**Problem to work on:** The span to copy runs from the line containing "1. If you need to add new customer groups" to the last line below. Copy it exactly, with nothing else.

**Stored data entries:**
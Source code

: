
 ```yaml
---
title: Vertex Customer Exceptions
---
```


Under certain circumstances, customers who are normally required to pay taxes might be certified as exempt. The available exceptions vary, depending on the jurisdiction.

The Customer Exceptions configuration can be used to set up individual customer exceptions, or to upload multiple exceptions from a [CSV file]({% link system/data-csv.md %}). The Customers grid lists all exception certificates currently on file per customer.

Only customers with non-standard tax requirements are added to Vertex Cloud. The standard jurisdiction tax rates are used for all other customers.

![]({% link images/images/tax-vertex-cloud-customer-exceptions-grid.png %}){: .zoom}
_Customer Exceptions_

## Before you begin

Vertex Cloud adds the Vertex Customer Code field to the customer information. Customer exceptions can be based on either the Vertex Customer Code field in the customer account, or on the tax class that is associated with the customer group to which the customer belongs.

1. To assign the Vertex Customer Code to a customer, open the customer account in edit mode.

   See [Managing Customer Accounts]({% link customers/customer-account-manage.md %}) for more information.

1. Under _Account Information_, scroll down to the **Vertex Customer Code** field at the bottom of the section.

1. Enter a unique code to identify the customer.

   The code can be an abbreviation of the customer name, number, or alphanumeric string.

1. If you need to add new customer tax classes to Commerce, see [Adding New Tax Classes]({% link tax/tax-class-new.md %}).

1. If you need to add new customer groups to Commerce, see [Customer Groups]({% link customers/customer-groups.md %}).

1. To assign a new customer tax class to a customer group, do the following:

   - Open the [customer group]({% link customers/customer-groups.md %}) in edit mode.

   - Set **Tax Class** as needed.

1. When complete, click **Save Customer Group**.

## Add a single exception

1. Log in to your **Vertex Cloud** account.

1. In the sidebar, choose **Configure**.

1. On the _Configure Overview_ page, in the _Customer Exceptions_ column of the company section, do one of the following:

**Answer to the exercise:**
1. If you need to add new customer groups to Commerce, see [Customer Groups]({% link customers/customer-groups.md %}).

1. To assign a new customer tax class to a customer group, do the following:

   - Open the [customer group]({% link customers/customer-groups.md %}) in edit mode.

   - Set **Tax Class** as needed.

1. When complete, click **Save Customer Group**.

## Add a single exception

1. Log in to your **Vertex Cloud** account.

1. In the sidebar, choose **Configure**.

1. On the _Configure Overview_ page, in the _Customer Exceptions_ column of the company section, do one of the following:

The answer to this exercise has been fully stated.